PROMPT – Without changing a character, return the entries, but not the images they hold.

Source data:
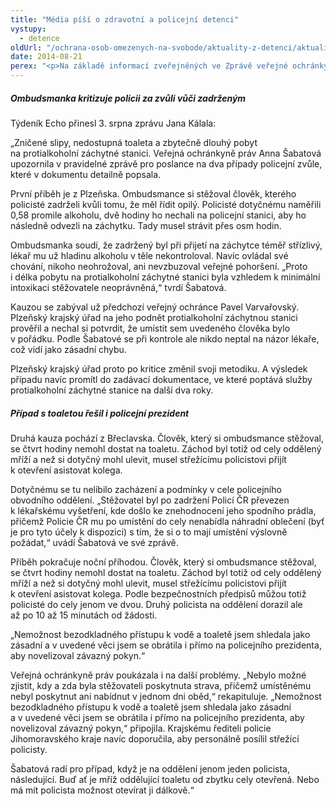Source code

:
 ```yaml
---
title: "Média píší o zdravotní a policejní detenci"
vystupy:
  - detence
oldUrl: "/ochrana-osob-omezenych-na-svobode/aktuality-z-detenci/aktuality-z-detenci-2014/media-pisi-o-zdravotni-a-policejni-detenci/"
date: 2014-08-21
perex: "<p>Na základě informací zveřejněných ve Zprávě veřejné ochránkyně práv za druhé čtvrtletí roku 2014 přináší média informace o poznatcích ochránkyně z prošetřování stížností na podmínky pobytu na záchytné stanici a v policejní cele.</p>"
---
```


<!-- imported from the old website -->

<h5>Ombudsmanka kritizuje policii za zvůli vůči zadrženým</h5><p>Týdeník Echo přinesl 3. srpna zprávu Jana Kálala:</p><p>„Zničené slipy, nedostupná toaleta a zbytečně dlouhý pobyt na protialkoholní záchytné stanici. Veřejná ochránkyně práv Anna Šabatová upozornila v pravidelné zprávě pro poslance na dva případy policejní zvůle, které v dokumentu detailně popsala.</p><p>První příběh je z Plzeňska. Ombudsmance si stěžoval člověk, kterého policisté zadrželi kvůli tomu, že měl řídit opilý. Policisté dotyčnému naměřili 0,58 promile alkoholu, dvě hodiny ho nechali na policejní stanici, aby ho následně odvezli na záchytku. Tady musel strávit přes osm hodin.</p><p>Ombudsmanka soudí, že zadržený byl při přijetí na záchytce téměř střízlivý, lékař mu už hladinu alkoholu v těle nekontroloval. Navíc ovládal své chování, nikoho neohrožoval, ani nevzbuzoval veřejné pohoršení. „Proto i délka pobytu na protialkoholní záchytné stanici byla vzhledem k minimální intoxikaci stěžovatele neoprávněná,“ tvrdí Šabatová.</p><p>Kauzou se zabýval už předchozí veřejný ochránce Pavel Varvařovský. Plzeňský krajský úřad na jeho podnět protialkoholní záchytnou stanici prověřil a nechal si potvrdit, že umístit sem uvedeného člověka bylo v pořádku. Podle Šabatové se při kontrole ale nikdo neptal na názor lékaře, což vidí jako zásadní chybu.</p><p>Plzeňský krajský úřad proto po kritice změnil svoji metodiku. A výsledek případu navíc promítl do zadávací dokumentace, ve které poptává služby protialkoholní záchytné stanice na další dva roky.</p><h5>Případ s toaletou řešil i policejní prezident</h5><p>Druhá kauza pochází z Břeclavska. Člověk, který si ombudsmance stěžoval, se čtvrt hodiny nemohl dostat na toaletu. Záchod byl totiž od cely oddělený mříží a než si dotyčný mohl ulevit, musel střežícímu policistovi přijít k otevření asistovat kolega.</p><p>Dotyčnému se tu nelíbilo zacházení a podmínky v cele policejního obvodního oddělení. „Stěžovatel byl po zadržení Policí ČR převezen k lékařskému vyšetření, kde došlo ke znehodnocení jeho spodního prádla, přičemž Policie ČR mu po umístění do cely nenabídla náhradní oblečení (byť je pro tyto účely k dispozici) s tím, že si o to mají umístění výslovně požádat,“ uvádí Šabatová ve své zprávě.</p><p>Příběh pokračuje noční příhodou. Člověk, který si ombudsmance stěžoval, se čtvrt hodiny nemohl dostat na toaletu. Záchod byl totiž od cely oddělený mříží a než si dotyčný mohl ulevit, musel střežícímu policistovi přijít k otevření asistovat kolega. Podle bezpečnostních předpisů můžou totiž policisté do cely jenom ve dvou. Druhý policista na oddělení dorazil ale až po 10 až 15 minutách od žádosti.</p><p>„Nemožnost bezodkladného přístupu k vodě a toaletě jsem shledala jako zásadní a v uvedené věci jsem se obrátila i přímo na policejního prezidenta, aby novelizoval závazný pokyn.“</p><p>Veřejná ochránkyně práv poukázala i na další problémy. „Nebylo možné zjistit, kdy a zda byla stěžovateli poskytnuta strava, přičemž umístěnému nebyl poskytnut ani nabídnut v jednom dni oběd,“ rekapituluje. „Nemožnost bezodkladného přístupu k vodě a toaletě jsem shledala jako zásadní a v uvedené věci jsem se obrátila i přímo na policejního prezidenta, aby novelizoval závazný pokyn,“ připojila. Krajskému řediteli policie Jihomoravského kraje navíc doporučila, aby personálně posílil střežící policisty.</p>Šabatová radí pro případ, když je na oddělení jenom jeden policista, následující. Buď ať je mříž oddělující toaletu od zbytku cely otevřená. Nebo má mít policista možnost otevírat ji dálkově.“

RESPONSE BOX –
Source code

:
 ```yaml
---
title: "Média píší o zdravotní a policejní detenci"
vystupy:
  - detence
oldUrl: "/ochrana-osob-omezenych-na-svobode/aktuality-z-detenci/aktuality-z-detenci-2014/media-pisi-o-zdravotni-a-policejni-detenci/"
date: 2014-08-21
perex: "<p>Na základě informací zveřejněných ve Zprávě veřejné ochránkyně práv za druhé čtvrtletí roku 2014 přináší média informace o poznatcích ochránkyně z prošetřování stížností na podmínky pobytu na záchytné stanici a v policejní cele.</p>"
---
```


<!-- imported from the old website -->

<h5>Ombudsmanka kritizuje policii za zvůli vůči zadrženým</h5><p>Týdeník Echo přinesl 3. srpna zprávu Jana Kálala:</p><p>„Zničené slipy, nedostupná toaleta a zbytečně dlouhý pobyt na protialkoholní záchytné stanici. Veřejná ochránkyně práv Anna Šabatová upozornila v pravidelné zprávě pro poslance na dva případy policejní zvůle, které v dokumentu detailně popsala.</p><p>První příběh je z Plzeňska. Ombudsmance si stěžoval člověk, kterého policisté zadrželi kvůli tomu, že měl řídit opilý. Policisté dotyčnému naměřili 0,58 promile alkoholu, dvě hodiny ho nechali na policejní stanici, aby ho následně odvezli na záchytku. Tady musel strávit přes osm hodin.</p><p>Ombudsmanka soudí, že zadržený byl při přijetí na záchytce téměř střízlivý, lékař mu už hladinu alkoholu v těle nekontroloval. Navíc ovládal své chování, nikoho neohrožoval, ani nevzbuzoval veřejné pohoršení. „Proto i délka pobytu na protialkoholní záchytné stanici byla vzhledem k minimální intoxikaci stěžovatele neoprávněná,“ tvrdí Šabatová.</p><p>Kauzou se zabýval už předchozí veřejný ochránce Pavel Varvařovský. Plzeňský krajský úřad na jeho podnět protialkoholní záchytnou stanici prověřil a nechal si potvrdit, že umístit sem uvedeného člověka bylo v pořádku. Podle Šabatové se při kontrole ale nikdo neptal na názor lékaře, což vidí jako zásadní chybu.</p><p>Plzeňský krajský úřad proto po kritice změnil svoji metodiku. A výsledek případu navíc promítl do zadávací dokumentace, ve které poptává služby protialkoholní záchytné stanice na další dva roky.</p><h5>Případ s toaletou řešil i policejní prezident</h5><p>Druhá kauza pochází z Břeclavska. Člověk, který si ombudsmance stěžoval, se čtvrt hodiny nemohl dostat na toaletu. Záchod byl totiž od cely oddělený mříží a než si dotyčný mohl ulevit, musel střežícímu policistovi přijít k otevření asistovat kolega.</p><p>Dotyčnému se tu nelíbilo zacházení a podmínky v cele policejního obvodního oddělení. „Stěžovatel byl po zadržení Policí ČR převezen k lékařskému vyšetření, kde došlo ke znehodnocení jeho spodního prádla, přičemž Policie ČR mu po umístění do cely nenabídla náhradní oblečení (byť je pro tyto účely k dispozici) s tím, že si o to mají umístění výslovně požádat,“ uvádí Šabatová ve své zprávě.</p><p>Příběh pokračuje noční příhodou. Člověk, který si ombudsmance stěžoval, se čtvrt hodiny nemohl dostat na toaletu. Záchod byl totiž od cely oddělený mříží a než si dotyčný mohl ulevit, musel střežícímu policistovi přijít k otevření asistovat kolega. Podle bezpečnostních předpisů můžou totiž policisté do cely jenom ve dvou. Druhý policista na oddělení dorazil ale až po 10 až 15 minutách od žádosti.</p><p>„Nemožnost bezodkladného přístupu k vodě a toaletě jsem shledala jako zásadní a v uvedené věci jsem se obrátila i přímo na policejního prezidenta, aby novelizoval závazný pokyn.“</p><p>Veřejná ochránkyně práv poukázala i na další problémy. „Nebylo možné zjistit, kdy a zda byla stěžovateli poskytnuta strava, přičemž umístěnému nebyl poskytnut ani nabídnut v jednom dni oběd,“ rekapituluje. „Nemožnost bezodkladného přístupu k vodě a toaletě jsem shledala jako zásadní a v uvedené věci jsem se obrátila i přímo na policejního prezidenta, aby novelizoval závazný pokyn,“ připojila. Krajskému řediteli policie Jihomoravského kraje navíc doporučila, aby personálně posílil střežící policisty.</p>Šabatová radí pro případ, když je na oddělení jenom jeden policista, následující. Buď ať je mříž oddělující toaletu od zbytku cely otevřená. Nebo má mít policista možnost otevírat ji dálkově.“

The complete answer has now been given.